Introduction
In the last blog we explored the effects of different GPU parallelism(sharding) strategies and effects of setting max batch size for parallel sequence processing.
In this text we continue our series of tunning vLLM runtime for high loads.
For the purpose of benchmarking, we used the same hardware as before. A single server node with 8 GPUs NVIDIA A100 SXM4 80 GB.
Also, we used the same deepseek-ai/DeepSeek-R1-Distill-Llama-70B model which is a model distilled from DeepSeek-R1 but based on meta-llama/Llama-3.3-70B-Instruct model and it has following characteristics:
- Parameter number – 70.6B parameters
- Parameter precision (Precision) – BF16 (bfloat16) == 2 bytes
- Number of layers (L) – 80 layers
- Hidden dimension (H) – 8192
- Grouped Query Attention mechanism
- (n_kv_heads) 8 KV Heads
- (n_q_heads) 64 Query Heads
- Max context length (max_position_embeddings) 131072 tokens
For the benchmark test we used datasets that we constructed ourselves, and we made them publicly available on our HuggingFace profile page.
Benchmark tests were performed with benchmark_serving.py script that we refactored to support 2 additional parameters (min-tokens and max-tokens). Each test was performed locally on a server node hosting the model.

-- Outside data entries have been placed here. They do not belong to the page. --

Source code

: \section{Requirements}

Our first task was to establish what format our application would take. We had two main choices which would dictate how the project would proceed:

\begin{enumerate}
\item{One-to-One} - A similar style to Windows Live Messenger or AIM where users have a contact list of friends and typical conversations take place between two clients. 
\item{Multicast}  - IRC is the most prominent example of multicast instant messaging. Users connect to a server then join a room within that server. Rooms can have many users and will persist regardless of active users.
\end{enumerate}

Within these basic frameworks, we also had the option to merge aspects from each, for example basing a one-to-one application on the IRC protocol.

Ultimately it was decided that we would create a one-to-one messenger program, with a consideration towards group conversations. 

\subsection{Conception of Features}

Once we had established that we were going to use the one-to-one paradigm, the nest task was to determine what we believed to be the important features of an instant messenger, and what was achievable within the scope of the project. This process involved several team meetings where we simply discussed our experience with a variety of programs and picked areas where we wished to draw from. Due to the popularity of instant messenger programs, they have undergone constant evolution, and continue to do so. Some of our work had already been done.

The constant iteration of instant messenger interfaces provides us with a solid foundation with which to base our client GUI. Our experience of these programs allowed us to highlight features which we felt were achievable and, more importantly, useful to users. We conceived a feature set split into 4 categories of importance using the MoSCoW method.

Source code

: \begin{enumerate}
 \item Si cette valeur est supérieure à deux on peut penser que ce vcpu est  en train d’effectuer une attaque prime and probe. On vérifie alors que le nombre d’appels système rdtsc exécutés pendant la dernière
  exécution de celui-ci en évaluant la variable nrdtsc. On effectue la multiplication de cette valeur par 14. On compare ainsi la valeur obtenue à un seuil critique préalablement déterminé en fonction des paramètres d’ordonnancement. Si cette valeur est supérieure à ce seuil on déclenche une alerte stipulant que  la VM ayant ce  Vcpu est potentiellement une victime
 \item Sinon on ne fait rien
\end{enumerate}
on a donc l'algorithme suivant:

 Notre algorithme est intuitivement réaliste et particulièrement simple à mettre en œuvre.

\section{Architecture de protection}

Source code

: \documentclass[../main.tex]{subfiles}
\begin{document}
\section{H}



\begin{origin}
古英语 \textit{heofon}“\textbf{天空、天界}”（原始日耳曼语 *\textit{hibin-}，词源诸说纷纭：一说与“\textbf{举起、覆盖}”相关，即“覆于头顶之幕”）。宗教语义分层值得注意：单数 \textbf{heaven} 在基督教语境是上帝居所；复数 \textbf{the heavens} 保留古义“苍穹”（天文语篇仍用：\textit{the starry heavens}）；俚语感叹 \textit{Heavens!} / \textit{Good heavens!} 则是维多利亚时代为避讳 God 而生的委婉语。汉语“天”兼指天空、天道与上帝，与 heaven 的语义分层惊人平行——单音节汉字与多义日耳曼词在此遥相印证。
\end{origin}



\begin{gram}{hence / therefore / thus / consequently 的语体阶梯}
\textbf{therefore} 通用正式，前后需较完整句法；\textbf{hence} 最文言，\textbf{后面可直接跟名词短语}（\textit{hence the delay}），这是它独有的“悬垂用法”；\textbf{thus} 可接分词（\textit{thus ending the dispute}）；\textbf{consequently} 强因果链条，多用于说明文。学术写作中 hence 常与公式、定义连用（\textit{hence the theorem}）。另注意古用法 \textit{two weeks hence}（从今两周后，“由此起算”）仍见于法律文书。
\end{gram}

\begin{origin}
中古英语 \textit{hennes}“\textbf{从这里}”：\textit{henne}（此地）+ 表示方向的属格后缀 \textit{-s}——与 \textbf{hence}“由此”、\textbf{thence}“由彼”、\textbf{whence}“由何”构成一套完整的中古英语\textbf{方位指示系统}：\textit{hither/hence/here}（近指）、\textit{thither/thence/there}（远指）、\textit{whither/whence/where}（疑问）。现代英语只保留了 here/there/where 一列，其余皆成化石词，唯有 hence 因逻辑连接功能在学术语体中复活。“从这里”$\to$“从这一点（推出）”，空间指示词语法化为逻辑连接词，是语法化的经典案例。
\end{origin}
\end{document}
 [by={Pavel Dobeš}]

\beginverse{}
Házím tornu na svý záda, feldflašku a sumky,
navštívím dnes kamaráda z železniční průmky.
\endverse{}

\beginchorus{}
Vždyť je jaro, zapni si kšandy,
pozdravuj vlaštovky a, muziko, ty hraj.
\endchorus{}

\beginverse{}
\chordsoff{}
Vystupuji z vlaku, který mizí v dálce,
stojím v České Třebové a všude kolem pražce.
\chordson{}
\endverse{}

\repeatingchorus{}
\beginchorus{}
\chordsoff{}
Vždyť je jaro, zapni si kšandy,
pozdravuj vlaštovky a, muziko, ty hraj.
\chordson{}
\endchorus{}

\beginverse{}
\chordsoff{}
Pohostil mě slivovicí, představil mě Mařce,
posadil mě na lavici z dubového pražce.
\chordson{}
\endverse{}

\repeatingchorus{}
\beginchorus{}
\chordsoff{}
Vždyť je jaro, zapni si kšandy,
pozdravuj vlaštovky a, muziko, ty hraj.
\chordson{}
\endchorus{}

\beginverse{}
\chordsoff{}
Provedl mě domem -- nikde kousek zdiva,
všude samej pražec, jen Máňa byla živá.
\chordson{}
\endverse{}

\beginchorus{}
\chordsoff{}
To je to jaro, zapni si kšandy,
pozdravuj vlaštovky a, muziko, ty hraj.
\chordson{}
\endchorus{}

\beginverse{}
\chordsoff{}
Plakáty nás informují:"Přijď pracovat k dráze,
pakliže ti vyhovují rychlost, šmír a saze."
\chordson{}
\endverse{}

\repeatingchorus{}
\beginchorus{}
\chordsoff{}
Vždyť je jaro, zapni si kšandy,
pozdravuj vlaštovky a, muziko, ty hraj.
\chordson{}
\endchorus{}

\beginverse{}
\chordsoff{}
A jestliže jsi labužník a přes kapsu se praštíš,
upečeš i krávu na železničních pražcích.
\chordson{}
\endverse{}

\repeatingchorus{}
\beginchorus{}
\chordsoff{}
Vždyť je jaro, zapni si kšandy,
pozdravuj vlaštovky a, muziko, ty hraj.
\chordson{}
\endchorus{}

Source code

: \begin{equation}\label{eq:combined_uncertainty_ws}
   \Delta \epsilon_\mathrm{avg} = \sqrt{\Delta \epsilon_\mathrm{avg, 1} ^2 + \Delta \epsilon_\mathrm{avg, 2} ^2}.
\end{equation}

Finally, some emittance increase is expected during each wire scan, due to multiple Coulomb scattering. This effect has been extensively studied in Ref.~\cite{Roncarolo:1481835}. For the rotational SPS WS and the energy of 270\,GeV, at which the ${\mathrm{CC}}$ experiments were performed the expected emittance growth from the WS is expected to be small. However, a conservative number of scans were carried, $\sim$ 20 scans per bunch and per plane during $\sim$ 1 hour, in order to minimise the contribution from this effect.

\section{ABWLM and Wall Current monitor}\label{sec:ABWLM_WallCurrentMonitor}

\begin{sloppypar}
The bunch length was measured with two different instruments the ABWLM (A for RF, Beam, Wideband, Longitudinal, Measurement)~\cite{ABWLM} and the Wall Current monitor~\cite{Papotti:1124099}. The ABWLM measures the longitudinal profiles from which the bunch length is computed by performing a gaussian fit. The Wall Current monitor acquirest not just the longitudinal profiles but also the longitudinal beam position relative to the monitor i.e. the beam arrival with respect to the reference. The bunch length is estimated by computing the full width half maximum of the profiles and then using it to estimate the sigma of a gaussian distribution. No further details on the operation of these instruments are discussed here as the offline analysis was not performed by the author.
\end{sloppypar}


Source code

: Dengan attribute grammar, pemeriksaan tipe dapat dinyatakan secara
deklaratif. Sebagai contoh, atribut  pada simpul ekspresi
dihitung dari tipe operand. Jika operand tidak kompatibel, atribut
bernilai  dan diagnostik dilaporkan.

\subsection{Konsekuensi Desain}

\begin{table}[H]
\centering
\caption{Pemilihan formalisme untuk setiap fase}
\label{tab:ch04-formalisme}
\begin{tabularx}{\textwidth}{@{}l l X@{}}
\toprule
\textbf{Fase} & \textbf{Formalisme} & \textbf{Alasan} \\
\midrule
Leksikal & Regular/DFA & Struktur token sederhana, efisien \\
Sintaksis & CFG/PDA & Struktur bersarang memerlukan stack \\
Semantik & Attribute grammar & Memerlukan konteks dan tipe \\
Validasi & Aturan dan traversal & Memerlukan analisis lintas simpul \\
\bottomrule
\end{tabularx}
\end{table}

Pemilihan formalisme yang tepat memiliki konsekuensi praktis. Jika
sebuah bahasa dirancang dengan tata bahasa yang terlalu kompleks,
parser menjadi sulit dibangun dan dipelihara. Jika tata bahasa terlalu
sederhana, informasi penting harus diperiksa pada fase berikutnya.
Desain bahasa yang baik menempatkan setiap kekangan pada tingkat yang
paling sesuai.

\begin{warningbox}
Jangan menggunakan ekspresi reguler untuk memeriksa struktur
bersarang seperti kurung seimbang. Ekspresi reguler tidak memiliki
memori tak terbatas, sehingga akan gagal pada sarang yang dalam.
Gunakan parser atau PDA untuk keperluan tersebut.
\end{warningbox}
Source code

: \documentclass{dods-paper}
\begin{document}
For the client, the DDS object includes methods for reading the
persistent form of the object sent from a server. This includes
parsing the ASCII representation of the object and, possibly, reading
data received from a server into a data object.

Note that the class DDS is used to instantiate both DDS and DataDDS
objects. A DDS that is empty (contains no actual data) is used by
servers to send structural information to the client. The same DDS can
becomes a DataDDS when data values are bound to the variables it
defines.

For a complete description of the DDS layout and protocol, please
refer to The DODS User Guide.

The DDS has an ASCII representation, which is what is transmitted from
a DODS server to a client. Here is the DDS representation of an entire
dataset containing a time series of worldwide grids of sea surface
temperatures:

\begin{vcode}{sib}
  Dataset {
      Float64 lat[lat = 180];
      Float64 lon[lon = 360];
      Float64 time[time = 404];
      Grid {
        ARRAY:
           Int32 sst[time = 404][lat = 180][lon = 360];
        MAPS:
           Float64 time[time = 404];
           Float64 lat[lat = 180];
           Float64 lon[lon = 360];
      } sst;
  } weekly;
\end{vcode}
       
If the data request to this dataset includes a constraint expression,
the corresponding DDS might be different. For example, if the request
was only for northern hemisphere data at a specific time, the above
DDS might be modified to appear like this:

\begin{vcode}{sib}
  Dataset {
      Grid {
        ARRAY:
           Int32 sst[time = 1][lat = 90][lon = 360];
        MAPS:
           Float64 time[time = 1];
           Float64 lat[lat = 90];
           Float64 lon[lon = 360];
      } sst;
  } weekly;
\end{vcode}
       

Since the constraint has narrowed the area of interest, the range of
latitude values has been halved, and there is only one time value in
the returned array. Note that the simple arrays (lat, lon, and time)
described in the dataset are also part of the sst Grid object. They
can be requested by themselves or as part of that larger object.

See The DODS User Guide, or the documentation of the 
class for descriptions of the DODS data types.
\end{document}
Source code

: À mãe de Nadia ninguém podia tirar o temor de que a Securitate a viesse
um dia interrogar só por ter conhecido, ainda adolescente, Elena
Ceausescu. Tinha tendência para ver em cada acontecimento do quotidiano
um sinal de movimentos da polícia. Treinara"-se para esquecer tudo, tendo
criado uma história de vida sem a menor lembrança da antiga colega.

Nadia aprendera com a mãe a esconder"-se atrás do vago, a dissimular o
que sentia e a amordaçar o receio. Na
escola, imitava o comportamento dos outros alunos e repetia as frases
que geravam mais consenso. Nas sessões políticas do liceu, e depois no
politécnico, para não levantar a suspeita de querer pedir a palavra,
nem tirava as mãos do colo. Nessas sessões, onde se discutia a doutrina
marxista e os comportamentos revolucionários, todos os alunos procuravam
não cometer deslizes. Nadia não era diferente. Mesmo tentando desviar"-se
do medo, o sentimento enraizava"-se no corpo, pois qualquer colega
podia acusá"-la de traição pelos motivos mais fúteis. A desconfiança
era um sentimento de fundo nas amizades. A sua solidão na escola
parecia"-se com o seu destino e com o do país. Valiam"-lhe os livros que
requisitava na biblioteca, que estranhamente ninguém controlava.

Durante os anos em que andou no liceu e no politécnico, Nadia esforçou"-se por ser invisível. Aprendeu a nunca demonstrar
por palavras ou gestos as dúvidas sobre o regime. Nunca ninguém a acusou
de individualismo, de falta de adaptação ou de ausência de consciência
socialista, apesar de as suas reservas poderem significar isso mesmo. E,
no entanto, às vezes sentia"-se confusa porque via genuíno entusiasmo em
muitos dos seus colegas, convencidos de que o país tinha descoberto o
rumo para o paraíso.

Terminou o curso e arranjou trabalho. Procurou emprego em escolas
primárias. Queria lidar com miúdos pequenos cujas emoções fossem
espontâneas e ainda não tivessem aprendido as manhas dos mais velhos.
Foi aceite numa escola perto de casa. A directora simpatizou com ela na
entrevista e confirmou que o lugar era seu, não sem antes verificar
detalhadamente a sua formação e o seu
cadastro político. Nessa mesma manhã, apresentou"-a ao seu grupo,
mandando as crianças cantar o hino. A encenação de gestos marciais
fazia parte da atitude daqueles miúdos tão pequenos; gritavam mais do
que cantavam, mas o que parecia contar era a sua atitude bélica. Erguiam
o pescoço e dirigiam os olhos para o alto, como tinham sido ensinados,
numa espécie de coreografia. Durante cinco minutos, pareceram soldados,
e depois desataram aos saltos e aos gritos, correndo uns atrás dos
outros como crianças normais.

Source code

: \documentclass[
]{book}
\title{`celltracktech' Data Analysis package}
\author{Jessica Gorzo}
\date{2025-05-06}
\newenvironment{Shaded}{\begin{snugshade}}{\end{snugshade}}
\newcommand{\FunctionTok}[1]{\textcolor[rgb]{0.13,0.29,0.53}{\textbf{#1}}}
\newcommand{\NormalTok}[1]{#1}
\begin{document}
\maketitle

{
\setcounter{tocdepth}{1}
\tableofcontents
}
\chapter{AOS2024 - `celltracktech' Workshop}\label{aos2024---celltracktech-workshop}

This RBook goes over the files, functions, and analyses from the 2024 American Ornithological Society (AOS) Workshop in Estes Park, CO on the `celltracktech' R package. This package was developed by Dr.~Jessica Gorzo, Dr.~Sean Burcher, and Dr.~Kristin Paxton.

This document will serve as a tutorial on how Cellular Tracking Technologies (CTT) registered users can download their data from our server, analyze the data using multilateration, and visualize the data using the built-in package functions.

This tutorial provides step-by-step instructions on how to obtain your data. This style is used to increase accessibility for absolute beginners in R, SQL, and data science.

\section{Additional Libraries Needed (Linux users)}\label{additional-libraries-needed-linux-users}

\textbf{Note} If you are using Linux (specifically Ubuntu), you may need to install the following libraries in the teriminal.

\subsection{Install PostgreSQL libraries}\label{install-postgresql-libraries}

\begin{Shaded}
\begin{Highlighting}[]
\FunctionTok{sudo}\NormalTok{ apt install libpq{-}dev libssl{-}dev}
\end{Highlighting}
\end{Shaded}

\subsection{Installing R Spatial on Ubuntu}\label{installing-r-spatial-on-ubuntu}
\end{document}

In our tests, we used vLLM v0.7.3. with V0 engine.
One token at a time is too slow
vLLM’s scheduling component is a critical element that manages the flow of requests during LLM inference. At its core, vLLM employs iteration-level scheduling (continuous batching), which constructs a batch after each model forwarding iteration rather than waiting for all requests in a batch to finish as in request-level scheduling. This approach significantly improves GPU utilization by allowing new requests to join the batch at any iteration. A key enhancement introduced in vLLM v0.6.0 is multi-step scheduling, controlled by the –num-scheduler-steps parameter, which performs scheduling and input preparation once for multiple consecutive model forward steps without interrupting the GPU. Setting higher values for –num-scheduler-steps (typically between 10-15) spreads CPU overhead across multiple iterations, reducing GPU idle time and improving throughput.
Another technique for increasing the number of generated tokens per one iteration is speculative decoding but it is not compatible with num-scheduler-steps and both cannot be used at the same time. We will test speculative decoding performance another time.
Tests:
We performed 4 test runs on a sampled set of 200 sequences with lengths between 100 and 32K tokens.
All tests were run with benchmark_serving.py set to –max-concurrency 100 –request-rate 100.
We have tested 4 different values set to –num-scheduler-steps. Respectively 1, 8, 16, 32.
This test run was conducted on a single sequence with benchmark_serving.py parameters set to –max-concurrency 1 –request-rate 1. We have tested 4 different values set to –num-scheduler-steps. Respectively 1, 8, 16, 32.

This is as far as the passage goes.